Sembrava che la pandemia fosse servita almeno ad accomunare tutti in uno sforzo collettivo per sconfiggere il virus e sentirci più uniti. L’aggressione russa all’Ucraina ha fatto scaturire successivamente un’ondata di solidarietà che ci sembrava foriera di coesione fra gli Stati. L’ultimo Consiglio Europeo ha affrontato la sfida del nuovo ampliamento, ma non ha definito la rotta.
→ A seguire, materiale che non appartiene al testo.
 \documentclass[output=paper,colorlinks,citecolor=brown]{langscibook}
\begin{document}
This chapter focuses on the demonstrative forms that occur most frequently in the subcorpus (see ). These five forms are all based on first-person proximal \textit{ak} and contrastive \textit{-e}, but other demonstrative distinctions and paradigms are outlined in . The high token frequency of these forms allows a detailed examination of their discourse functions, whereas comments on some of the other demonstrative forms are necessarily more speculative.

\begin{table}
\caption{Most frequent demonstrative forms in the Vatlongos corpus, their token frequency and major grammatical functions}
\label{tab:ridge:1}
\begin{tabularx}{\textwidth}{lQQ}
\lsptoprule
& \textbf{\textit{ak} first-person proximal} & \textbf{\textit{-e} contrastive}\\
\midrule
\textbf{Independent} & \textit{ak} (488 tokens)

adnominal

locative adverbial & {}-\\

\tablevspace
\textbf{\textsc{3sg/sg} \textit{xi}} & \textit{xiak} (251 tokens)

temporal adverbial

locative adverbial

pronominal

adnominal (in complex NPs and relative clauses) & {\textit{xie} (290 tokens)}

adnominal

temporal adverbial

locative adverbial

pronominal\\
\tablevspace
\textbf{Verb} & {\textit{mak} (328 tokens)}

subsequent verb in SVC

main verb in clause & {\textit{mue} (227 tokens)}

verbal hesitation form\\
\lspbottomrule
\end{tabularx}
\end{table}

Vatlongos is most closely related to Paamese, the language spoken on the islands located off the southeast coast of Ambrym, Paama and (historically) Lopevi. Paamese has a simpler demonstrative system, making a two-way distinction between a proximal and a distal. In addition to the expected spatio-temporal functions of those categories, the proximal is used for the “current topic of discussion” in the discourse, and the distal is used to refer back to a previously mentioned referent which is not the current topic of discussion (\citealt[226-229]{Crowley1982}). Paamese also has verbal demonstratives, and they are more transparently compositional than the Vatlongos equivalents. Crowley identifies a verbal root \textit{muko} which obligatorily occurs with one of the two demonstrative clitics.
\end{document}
La decisione di concedere lo status di Paese candidato all’Ucraina e alla Repubblica di Moldavia è stata saggia e comunque dovuta, ma sembra sia stato sembrato consapevole della contraddizione insita nel prendere decisioni apparentemente inconciliabili: l’ampliamento a Paesi ancora lontani dai parametri richiesti dai Trattati e il rafforzamento dell’unità attorno ai valori fondanti l’integrazione europea.
Nel tentativo di trovare un punto di equilibrio tra queste due scelte, il Consiglio Europeo avrebbe potuto accogliere la proposta presentata da Macron di creare una Comunità Politica Europea. Già parlammo di questa opportunità su queste colonne prima del Consiglio Europeo. I Paesi desiderosi di partecipare a questa cooperazione rafforzata dovrebbero essere retti da regole specifiche (come nel caso dei Paesi aderenti all’Euro) in politica estera, di sicurezza e di fiscalità: in tale modo, questi Paesi raggirerebbero l’unanimità prevista dai presenti Trattati.
L’associazione di Stati “associati” all’Unione, al contrario, dovrebbe attendere di maturare le condizioni per un’adesione piena. In tal modo si eviterebbe il veto già anticipato dai tredici Paesi, contrari alla riforma dei Trattati. La soluzione proposta appare abile, ma rimane solo di facciata se non verrà accompagnata da politiche volte ad approfondire l’integrazione fra gli attuali Stati membri e a rafforzare l’efficacia dell’azione dell’Unione. Già ora sono sorte perplessità, se non divisioni, tra Paesi nordici, Paesi Bassi, Germania e la solita Ungheria sul prezzo del gas e del petrolio armonizzato a livello europeo, così come è stato proposto da Draghi. Tutto rinviato al prossimo Consiglio.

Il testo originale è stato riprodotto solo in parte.